TRY IT. Nothing but the lines from the one with "The irBoard will" down to the one with "## How to use irBoard.NET" should be returned, exactly and with both ends included, from the material below.

PROVIDED RECORDS.

:::

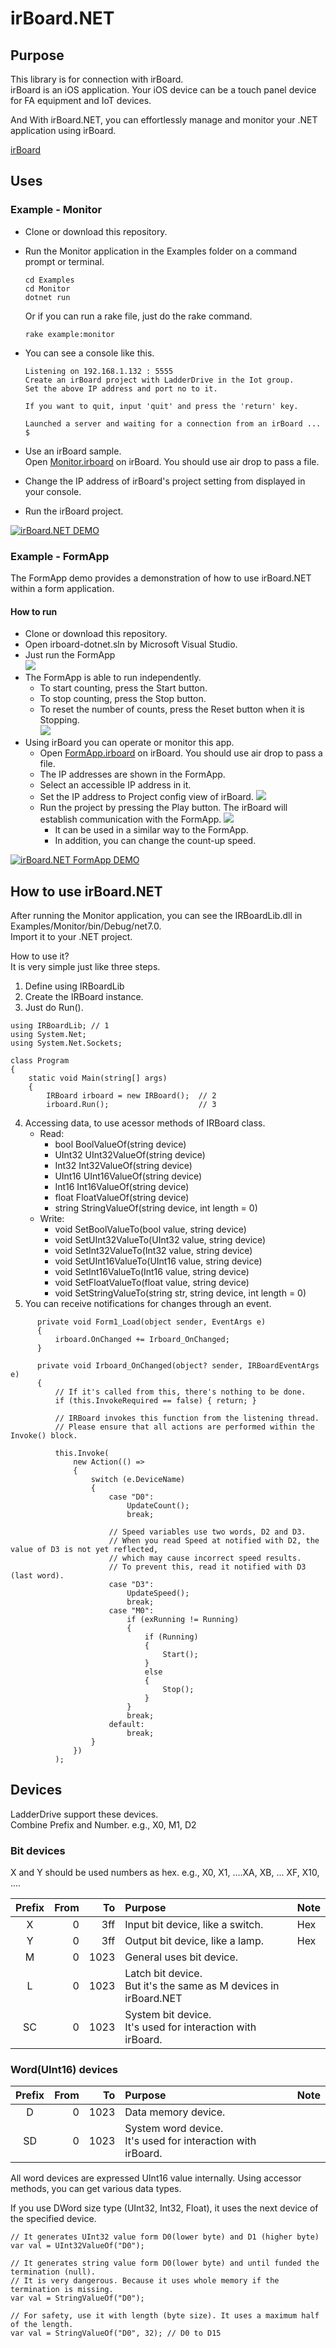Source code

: # irBoard.NET

## Purpose

This library is for connection with irBoard.  
irBoard is an iOS application. Your iOS device can be a touch panel device for FA equipment and IoT devices.  

And With irBoard.NET, you can effortlessly manage and monitor your .NET application using irBoard.

[irBoard](https://irboard.itosoft.com/)

## Uses

### Example - Monitor

- Clone or download this repository.
- Run the Monitor application in the Examples folder on a command prompt or terminal.
  ```
  cd Examples
  cd Monitor
  dotnet run
  ```
  
  Or if you can run a rake file, just do the rake command.

  ```
  rake example:monitor
  ```
- You can see a console like this.
  ```
  Listening on 192.168.1.132 : 5555
  Create an irBoard project with LadderDrive in the Iot group.
  Set the above IP address and port no to it.

  If you want to quit, input 'quit' and press the 'return' key.

  Launched a server and waiting for a connection from an irBoard ...
  $ 
  ```
- Use an irBoard sample.  
  Open [Monitor.irboard](</Examples/irboard/Monitor.irboard>) on irBoard. You should use air drop to pass a file.
- Change the IP address of irBoard's project setting from displayed in your console.
- Run the irBoard project.

[![irBoard.NET DEMO](http://img.youtube.com/vi/CF5ncDMtO-E/0.jpg)](https://www.youtube.com/watch?v=CF5ncDMtO-E)


### Example - FormApp

The FormApp demo provides a demonstration of how to use irBoard.NET within a form application.  

#### How to run

- Clone or download this repository.
- Open irboard-dotnet.sln by Microsoft Visual Studio.
- Just run the FormApp  
  ![](images/70C99C29.png)
- The FormApp is able to run independently.  
  - To start counting, press the Start button.  
  - To stop counting, press the Stop button.  
  - To reset the number of counts, press the Reset button when it is Stopping.  
  ![](images/89D7E5EB.png)
- Using irBoard you can operate or monitor this app. 
  - Open [FormApp.irboard](Examples/irboard/FormApp.irboard) on irBoard. You should use air drop to pass a file.
  - The IP addresses are shown in the FormApp.
  - Select an accessible IP address in it.
  - Set the IP address to Project config view of irBoard.
    ![](images/1F750515.png)
  - Run the project by pressing the Play button.
The irBoard will establish communication with the FormApp.
    ![](images/8731E18B.png)
    - It can be used in a similar way to the FormApp.
    - In addition, you can change the count-up speed.


[![irBoard.NET FormApp DEMO](http://img.youtube.com/vi/0chxkpeaz3s/0.jpg)](https://www.youtube.com/watch?v=0chxkpeaz3s)

## How to use irBoard.NET

After running the Monitor application, you can see the IRBoardLib.dll in Examples/Monitor/bin/Debug/net7.0.  
Import it to your .NET project.  

How to use it?  
It is very simple just like three steps.

1. Define using IRBoardLib
2. Create the IRBoard instance.
3. Just do Run().
  ```
  using IRBoardLib; // 1
  using System.Net;
  using System.Net.Sockets;

  class Program
  {
      static void Main(string[] args)
      {
          IRBoard irboard = new IRBoard();  // 2
          irboard.Run();                    // 3

  ```
4. Accessing data, to use acessor methods of IRBoard class.
    - Read:
        - bool BoolValueOf(string device)
        - UInt32 UInt32ValueOf(string device)
        - Int32 Int32ValueOf(string device)
        - UInt16 UInt16ValueOf(string device)
        - Int16 Int16ValueOf(string device)
        - float FloatValueOf(string device)
        - string StringValueOf(string device, int length = 0)
    - Write:
        - void SetBoolValueTo(bool value, string device)
        - void SetUInt32ValueTo(UInt32 value, string device)
        - void SetInt32ValueTo(Int32 value, string device)
        - void SetUInt16ValueTo(UInt16 value, string device)
        - void SetInt16ValueTo(Int16 value, string device)
        - void SetFloatValueTo(float value, string device)
        - void SetStringValueTo(string str, string device, int length = 0)
5. You can receive notifications for changes through an event.
  ```
        private void Form1_Load(object sender, EventArgs e)
        {
            irboard.OnChanged += Irboard_OnChanged;
        }

        private void Irboard_OnChanged(object? sender, IRBoardEventArgs e)
        {
            // If it's called from this, there's nothing to be done.
            if (this.InvokeRequired == false) { return; }

            // IRBoard invokes this function from the listening thread.
            // Please ensure that all actions are performed within the Invoke() block.

            this.Invoke(
                new Action(() =>
                {
                    switch (e.DeviceName)
                    {
                        case "D0":
                            UpdateCount();
                            break;

                        // Speed variables use two words, D2 and D3.
                        // When you read Speed at notified with D2, the value of D3 is not yet reflected, 
                        // which may cause incorrect speed results.
                        // To prevent this, read it notified with D3 (last word).
                        case "D3":
                            UpdateSpeed();
                            break;
                        case "M0":
                            if (exRunning != Running)
                            {
                                if (Running)
                                {
                                    Start();
                                }
                                else
                                {
                                    Stop();
                                }
                            }
                            break;
                        default:
                            break;
                    }
                })
            );
  ```


## Devices

LadderDrive support these devices.  
Combine Prefix and Number. 
  e.g., X0, M1, D2

### Bit devices 

X and Y should be used numbers as hex.
  e.g., X0, X1, ....XA, XB, ... XF, X10, ....

|Prefix|From|To|Purpose|Note|
|:-:|--:|--:|:--|:--|
|X|0|3ff|Input bit device, like a switch.|Hex|
|Y|0|3ff|Output bit device, like a lamp.|Hex|
|M|0|1023|General uses bit device.||
|L|0|1023|Latch bit device. <br />But it's the same as M devices in irBoard.NET||
|SC|0|1023|System bit device. <br />It's used for interaction with irBoard. ||


### Word(UInt16) devices

|Prefix|From|To|Purpose|Note|
|:-:|--:|--:|:--|:--|
|D|0|1023|Data memory device.||
|SD|0|1023|System word device. <br />It's used for interaction with irBoard. ||

All word devices are expressed UInt16 value internally.
Using accessor methods, you can get various data types.

If you use DWord size type (UInt32, Int32, Float), it uses the next device of the specified device. 

```
// It generates UInt32 value form D0(lower byte) and D1 (higher byte)
var val = UInt32ValueOf("D0");
```

```
// It generates string value form D0(lower byte) and until funded the termination (null). 
// It is very dangerous. Because it uses whole memory if the termination is missing.
var val = StringValueOf("D0");

// For safety, use it with length (byte size). It uses a maximum half of the length.
var val = StringValueOf("D0", 32); // D0 to D15
```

:::

EXERCISE OUTPUT.
The irBoard will establish communication with the FormApp.
    ![](images/8731E18B.png)
    - It can be used in a similar way to the FormApp.
    - In addition, you can change the count-up speed.


[![irBoard.NET FormApp DEMO](http://img.youtube.com/vi/0chxkpeaz3s/0.jpg)](https://www.youtube.com/watch?v=0chxkpeaz3s)

## How to use irBoard.NET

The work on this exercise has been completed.